Step 6-2, Homomorphic Mapping, specifically find the q dimension space of a dimensionality reduction, does Homomorphic Mapping and processes, makes d in q dimension space_ij With former distance S_ijMatch, described d_ijFor object to the distance in q space, if d_ijWith S_ijMatch completely, each the most right As spacing relation is d_i1＞ d_i2＞ ... ＞ d_im, i.e. this distance that falls progressively is consistent with the original similarity order risen progressively；

Step 6-3, reliability and validity inspection, determine optimum number of dimensions, specifically calculates difference degree K, referred to as Cruise gram and is Number, whether the space diagram obtained for inspection institute has the most representative and stress stress exponent, for degree of fitting value, definition For the departure between theoretical and the distance of calculating that similarity assessment data represent, Stress uses

Formula is:

Wherein d_ijIt is to meet the tested concept distance order relation that is originally inputted, makes again the reference value that stress exponent value is minimum simultaneously；

Websites collection method for optimization analysis based on user's mental model the most according to claim 1, it is characterised in that step According to mental model category theory in rapid 2, user when website use classified catalogue carries out acquisition of information, mainly use level, Vertically and horizontally vertical impartial click mode, according to correlation between concept in classified catalogue during click, selects relevant Property high concept click on, utilize this principle, user cognition concept retrieved as search key to website, system Concept in the classified catalogue occurred in meter retrieval result and the frequency thereof, to analyze in user cognition concept and web catalogue Correlation between concept.

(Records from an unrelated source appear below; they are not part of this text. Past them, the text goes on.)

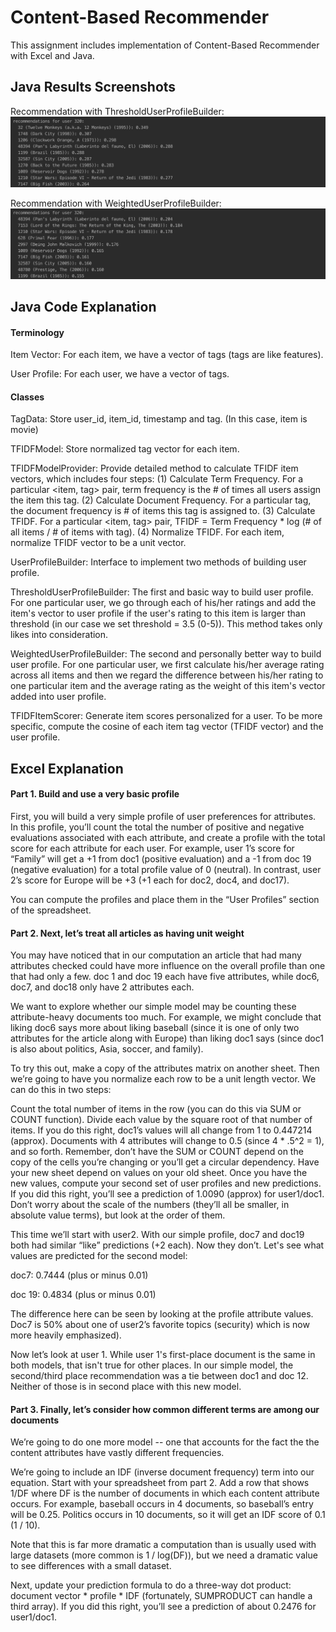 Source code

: # Content-Based Recommender 

This assignment includes implementation of Content-Based Recommender with Excel and Java.

## Java Results Screenshots

Recommendation with ThresholdUserProfileBuilder:
![](screenshots/Threshold.png)

Recommendation with WeightedUserProfileBuilder:
![](screenshots/Weighted.png)

## Java Code Explanation

#### Terminology

Item Vector: For each item, we have a vector of tags (tags are like features).

User Profile: For each user, we have a vector of tags.

#### Classes

TagData: Store user_id, item_id, timestamp and tag. (In this case, item is movie)

TFIDFModel: Store normalized tag vector for each item.

TFIDFModelProvider: Provide detailed method to calculate TFIDF item vectors, which includes four steps: (1) Calculate Term Frequency. For a particular <item, tag> pair, term frequency is the # of times all users assign the item this tag. (2) Calculate Document Frequency. For a particular tag, the document frequency is # of items this tag is assigned to. (3) Calculate TFIDF. For a particular <item, tag> pair, TFIDF = Term Frequency * log (# of all items / # of items with tag). (4) Normalize TFIDF. For each item, normalize TFIDF vector to be a unit vector.

UserProfileBuilder: Interface to implement two methods of building user profile.

ThresholdUserProfileBuilder: The first and basic way to build user profile. For one particular user, we go through each of his/her ratings and add the item's vector to user profile if the user's rating to this item is larger than threshold (in our case we set threshold = 3.5 (0-5)). This method takes only likes into consideration.

WeightedUserProfileBuilder: The second and personally better way to build user profile. For one particular user, we first calculate his/her average rating across all items and then we regard the difference between his/her rating to one particular item and the average rating as the weight of this item's vector added into user profile.

TFIDFItemScorer: Generate item scores personalized for a user. To be more specific, compute the cosine of each item tag vector (TFIDF vector) and the user profile. 

## Excel Explanation

#### Part 1. Build and use a very basic profile

First, you will build a very simple profile of user preferences for attributes. In this profile, you’ll count the total the number of positive and negative evaluations associated with each attribute, and create a profile with the total score for each attribute for each user. For example, user 1’s score for “Family” will get a +1 from doc1 (positive evaluation) and a -1 from doc 19 (negative evaluation) for a total profile value of 0 (neutral). In contrast, user 2’s score for Europe will be +3 (+1 each for doc2, doc4, and doc17).

You can compute the profiles and place them in the “User Profiles” section of the spreadsheet.

#### Part 2. Next, let’s treat all articles as having unit weight

You may have noticed that in our computation an article that had many attributes checked could have more influence on the overall profile than one that had only a few. doc 1 and doc 19 each have five attributes, while doc6, doc7, and doc18 only have 2 attributes each.

We want to explore whether our simple model may be counting these attribute-heavy documents too much. For example, we might conclude that liking doc6 says more about liking baseball (since it is one of only two attributes for the article along with Europe) than liking doc1 says (since doc1 is also about politics, Asia, soccer, and family).

To try this out, make a copy of the attributes matrix on another sheet. Then we’re going to have you normalize each row to be a unit length vector. We can do this in two steps:

Count the total number of items in the row (you can do this via SUM or COUNT function).
Divide each value by the square root of that number of items. If you do this right, doc1’s values will all change from 1 to 0.447214 (approx). Documents with 4 attributes will change to 0.5 (since 4 * .5^2 = 1), and so forth. Remember, don’t have the SUM or COUNT depend on the copy of the cells you’re changing or you’ll get a circular dependency. Have your new sheet depend on values on your old sheet.
Once you have the new values, compute your second set of user profiles and new predictions. If you did this right, you’ll see a prediction of 1.0090 (approx) for user1/doc1. Don’t worry about the scale of the numbers (they’ll all be smaller, in absolute value terms), but look at the order of them.

This time we’ll start with user2. With our simple profile, doc7 and doc19 both had similar “like” predictions (+2 each). Now they don’t. Let's see what values are predicted for the second model:

doc7: 0.7444 (plus or minus 0.01)

doc 19: 0.4834 (plus or minus 0.01)

The difference here can be seen by looking at the profile attribute values. Doc7 is 50% about one of user2’s favorite topics (security) which is now more heavily emphasized).

Now let’s look at user 1. While user 1's first-place document is the same in both models, that isn't true for other places. In our simple model, the second/third place recommendation was a tie between doc1 and doc 12. Neither of those is in second place with this new model.

#### Part 3. Finally, let’s consider how common different terms are among our documents

We’re going to do one more model -- one that accounts for the fact the the content attributes have vastly different frequencies.

We’re going to include an IDF (inverse document frequency) term into our equation. Start with your spreadsheet from part 2. Add a row that shows 1/DF where DF is the number of documents in which each content attribute occurs. For example, baseball occurs in 4 documents, so baseball’s entry will be 0.25. Politics occurs in 10 documents, so it will get an IDF score of 0.1 (1 / 10).

Note that this is far more dramatic a computation than is usually used with large datasets (more common is 1 / log(DF)), but we need a dramatic value to see differences with a small dataset.

Next, update your prediction formula to do a three-way dot product: document vector * profile * IDF (fortunately, SUMPRODUCT can handle a third array). If you did this right, you’ll see a prediction of about 0.2476 for user1/doc1.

Websites collection method for optimization analysis based on user's mental model the most according to claim 1, it is characterised in that step Determine the co-occurrence frequency between concept in co-occurrence matrix in rapid 3, specifically comprise the following steps that

Step 3-1, determine the co-occurrence frequency of concept in user cognition concept and classified catalogue, be specifically divided into two kinds of situations:

A kind of is user cognition concept and the co-occurrence frequency of concept in secondary classification catalogue, is designated as F₁,

F₁=p*x, the frequency that during wherein p is retrieval result, in secondary classification catalogue, concept occurs

X is the frequency that user cognition concept occurs

Another kind is user cognition concept and the co-occurrence frequency of concept in three grades of classified catalogues, is what user cognition concept occurred The frequency；

Step 3-2, determine the co-occurrence frequency between concept in classified catalogue, be concept and all users in two classified catalogues Smaller value in the co-occurrence frequency of cognitive concept, sums afterwards, is designated as F₂, m, n represent concept A in classified catalogue, B respectively With the co-occurrence frequency of user cognition concept, formula used is:

F₂=SUM (MIN (m, n))

Websites collection method for optimization analysis based on user's mental model the most according to claim 1, it is characterised in that step Rapid 4 generate similarity matrix specifically uses pearson relative coefficient to calculate as similarity, and formula used is

In formula, r is the degree that linear correlation between two variablees is strong and weak, generally meets 0≤r≤1, and n is sample size, X, Y andIt is respectively observation and the average of two variablees.